What you are asked to do: Filter the records down to the lines that hold the word "Remediation", and copy each of those lines.

[Saved data entries]
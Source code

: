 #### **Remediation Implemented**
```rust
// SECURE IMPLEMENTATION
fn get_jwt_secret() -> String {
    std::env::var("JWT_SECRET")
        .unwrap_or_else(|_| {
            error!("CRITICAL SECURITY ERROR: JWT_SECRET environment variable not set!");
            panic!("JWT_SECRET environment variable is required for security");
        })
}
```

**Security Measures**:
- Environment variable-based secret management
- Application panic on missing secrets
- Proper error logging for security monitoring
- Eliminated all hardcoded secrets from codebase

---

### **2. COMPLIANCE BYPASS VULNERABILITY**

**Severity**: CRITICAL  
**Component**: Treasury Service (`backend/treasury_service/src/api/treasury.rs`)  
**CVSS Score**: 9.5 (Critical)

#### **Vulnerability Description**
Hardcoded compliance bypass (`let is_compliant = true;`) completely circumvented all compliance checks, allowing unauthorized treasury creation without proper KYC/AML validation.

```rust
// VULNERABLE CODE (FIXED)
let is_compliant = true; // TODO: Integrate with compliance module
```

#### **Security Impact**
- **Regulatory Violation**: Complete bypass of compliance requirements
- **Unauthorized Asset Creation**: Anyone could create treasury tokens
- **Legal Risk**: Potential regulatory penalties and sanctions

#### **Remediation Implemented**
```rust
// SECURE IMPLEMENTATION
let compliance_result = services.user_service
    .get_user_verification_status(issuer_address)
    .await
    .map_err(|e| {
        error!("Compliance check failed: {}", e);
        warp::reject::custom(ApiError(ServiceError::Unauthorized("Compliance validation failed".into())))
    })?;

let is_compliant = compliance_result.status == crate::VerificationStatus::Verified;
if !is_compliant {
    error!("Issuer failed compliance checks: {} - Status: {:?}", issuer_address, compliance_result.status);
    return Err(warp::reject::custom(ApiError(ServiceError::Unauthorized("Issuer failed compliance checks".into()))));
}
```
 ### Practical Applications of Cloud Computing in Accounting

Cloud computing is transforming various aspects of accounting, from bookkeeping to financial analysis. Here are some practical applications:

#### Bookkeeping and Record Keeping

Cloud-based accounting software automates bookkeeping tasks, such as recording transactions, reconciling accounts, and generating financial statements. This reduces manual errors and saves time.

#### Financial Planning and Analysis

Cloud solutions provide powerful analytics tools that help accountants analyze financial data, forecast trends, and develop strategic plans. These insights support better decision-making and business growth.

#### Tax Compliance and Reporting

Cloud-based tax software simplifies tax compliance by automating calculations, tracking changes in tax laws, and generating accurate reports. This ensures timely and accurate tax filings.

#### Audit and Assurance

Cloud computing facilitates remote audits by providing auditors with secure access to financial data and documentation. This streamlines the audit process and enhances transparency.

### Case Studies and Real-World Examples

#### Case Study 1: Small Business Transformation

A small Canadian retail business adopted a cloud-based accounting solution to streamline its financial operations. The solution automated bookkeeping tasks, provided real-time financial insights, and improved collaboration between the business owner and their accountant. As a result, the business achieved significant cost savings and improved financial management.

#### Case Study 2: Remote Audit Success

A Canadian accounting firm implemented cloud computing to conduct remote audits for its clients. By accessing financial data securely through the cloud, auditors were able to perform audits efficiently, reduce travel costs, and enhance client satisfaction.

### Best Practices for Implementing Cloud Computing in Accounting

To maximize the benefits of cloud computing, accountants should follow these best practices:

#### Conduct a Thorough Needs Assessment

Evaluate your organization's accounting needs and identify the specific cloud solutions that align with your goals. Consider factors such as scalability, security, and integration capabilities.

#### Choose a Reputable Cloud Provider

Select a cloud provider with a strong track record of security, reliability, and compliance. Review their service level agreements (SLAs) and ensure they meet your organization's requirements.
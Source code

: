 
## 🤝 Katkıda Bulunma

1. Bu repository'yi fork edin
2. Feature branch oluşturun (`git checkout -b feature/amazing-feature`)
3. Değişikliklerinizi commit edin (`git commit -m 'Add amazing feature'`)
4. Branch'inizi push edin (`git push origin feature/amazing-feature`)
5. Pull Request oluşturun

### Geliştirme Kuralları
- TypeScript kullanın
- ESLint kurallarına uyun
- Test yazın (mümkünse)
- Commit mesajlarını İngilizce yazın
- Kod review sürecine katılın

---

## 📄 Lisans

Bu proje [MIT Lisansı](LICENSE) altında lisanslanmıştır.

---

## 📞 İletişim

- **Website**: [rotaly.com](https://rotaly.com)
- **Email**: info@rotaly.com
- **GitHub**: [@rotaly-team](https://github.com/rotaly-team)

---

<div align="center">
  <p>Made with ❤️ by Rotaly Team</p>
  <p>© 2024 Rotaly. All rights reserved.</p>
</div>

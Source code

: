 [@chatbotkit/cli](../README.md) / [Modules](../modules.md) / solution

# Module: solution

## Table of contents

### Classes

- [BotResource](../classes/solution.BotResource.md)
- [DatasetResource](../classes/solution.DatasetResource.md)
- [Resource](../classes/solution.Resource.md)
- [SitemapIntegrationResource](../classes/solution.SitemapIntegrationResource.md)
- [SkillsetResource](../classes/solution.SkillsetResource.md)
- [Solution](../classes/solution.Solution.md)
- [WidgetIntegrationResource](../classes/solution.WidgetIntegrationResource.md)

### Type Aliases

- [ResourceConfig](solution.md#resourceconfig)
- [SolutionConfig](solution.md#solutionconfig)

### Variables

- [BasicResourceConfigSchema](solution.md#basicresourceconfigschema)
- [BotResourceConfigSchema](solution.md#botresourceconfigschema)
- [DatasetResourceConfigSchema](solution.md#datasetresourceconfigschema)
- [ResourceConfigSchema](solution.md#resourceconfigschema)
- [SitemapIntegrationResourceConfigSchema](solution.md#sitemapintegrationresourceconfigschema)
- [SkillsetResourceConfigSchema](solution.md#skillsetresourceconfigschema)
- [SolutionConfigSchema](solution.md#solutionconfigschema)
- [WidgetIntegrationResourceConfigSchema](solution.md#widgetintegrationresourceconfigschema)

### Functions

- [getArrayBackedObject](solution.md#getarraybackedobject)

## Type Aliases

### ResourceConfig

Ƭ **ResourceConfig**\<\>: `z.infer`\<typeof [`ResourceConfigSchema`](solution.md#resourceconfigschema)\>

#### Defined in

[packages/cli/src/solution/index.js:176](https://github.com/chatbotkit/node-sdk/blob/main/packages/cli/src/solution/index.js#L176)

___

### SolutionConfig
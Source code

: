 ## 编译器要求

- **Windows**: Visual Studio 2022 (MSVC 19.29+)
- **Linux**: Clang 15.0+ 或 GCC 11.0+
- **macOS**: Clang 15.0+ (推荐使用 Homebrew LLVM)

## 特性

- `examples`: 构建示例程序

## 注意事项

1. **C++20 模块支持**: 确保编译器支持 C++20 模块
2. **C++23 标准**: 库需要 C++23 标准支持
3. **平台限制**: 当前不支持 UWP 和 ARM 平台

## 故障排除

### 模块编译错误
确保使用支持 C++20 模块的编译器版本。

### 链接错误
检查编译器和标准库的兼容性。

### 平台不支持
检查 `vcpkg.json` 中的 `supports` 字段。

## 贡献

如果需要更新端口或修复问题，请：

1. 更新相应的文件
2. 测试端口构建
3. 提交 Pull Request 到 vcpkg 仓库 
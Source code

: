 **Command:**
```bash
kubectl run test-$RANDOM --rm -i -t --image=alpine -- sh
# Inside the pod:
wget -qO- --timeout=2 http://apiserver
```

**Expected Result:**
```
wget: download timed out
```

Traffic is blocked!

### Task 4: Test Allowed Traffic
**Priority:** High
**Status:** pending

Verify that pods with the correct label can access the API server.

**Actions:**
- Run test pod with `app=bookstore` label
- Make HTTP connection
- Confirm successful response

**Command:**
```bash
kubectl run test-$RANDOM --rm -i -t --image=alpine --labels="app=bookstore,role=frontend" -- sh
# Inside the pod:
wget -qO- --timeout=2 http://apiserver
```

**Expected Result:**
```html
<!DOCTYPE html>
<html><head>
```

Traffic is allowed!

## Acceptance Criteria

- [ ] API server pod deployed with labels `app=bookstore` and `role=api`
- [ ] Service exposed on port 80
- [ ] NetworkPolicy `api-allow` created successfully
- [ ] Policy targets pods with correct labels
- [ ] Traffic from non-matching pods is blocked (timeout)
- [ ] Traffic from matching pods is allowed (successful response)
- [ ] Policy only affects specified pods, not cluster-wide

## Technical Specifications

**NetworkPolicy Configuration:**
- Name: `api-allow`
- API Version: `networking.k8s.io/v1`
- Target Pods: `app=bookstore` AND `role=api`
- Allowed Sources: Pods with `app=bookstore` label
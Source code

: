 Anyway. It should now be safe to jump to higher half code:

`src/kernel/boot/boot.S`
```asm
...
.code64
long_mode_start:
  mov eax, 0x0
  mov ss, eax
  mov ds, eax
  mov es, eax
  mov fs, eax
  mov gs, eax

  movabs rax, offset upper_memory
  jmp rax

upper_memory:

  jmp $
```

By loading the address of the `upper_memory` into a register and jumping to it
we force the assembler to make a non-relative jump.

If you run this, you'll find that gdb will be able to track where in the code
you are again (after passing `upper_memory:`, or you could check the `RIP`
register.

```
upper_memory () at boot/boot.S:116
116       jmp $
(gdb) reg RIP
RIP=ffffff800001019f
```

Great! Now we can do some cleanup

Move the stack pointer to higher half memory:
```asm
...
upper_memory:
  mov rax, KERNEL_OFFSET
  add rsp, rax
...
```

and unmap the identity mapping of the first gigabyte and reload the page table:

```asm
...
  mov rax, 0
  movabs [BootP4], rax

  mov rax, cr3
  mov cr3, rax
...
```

Reply to the task:
: #### **Remediation Implemented**
#### **Remediation Implemented**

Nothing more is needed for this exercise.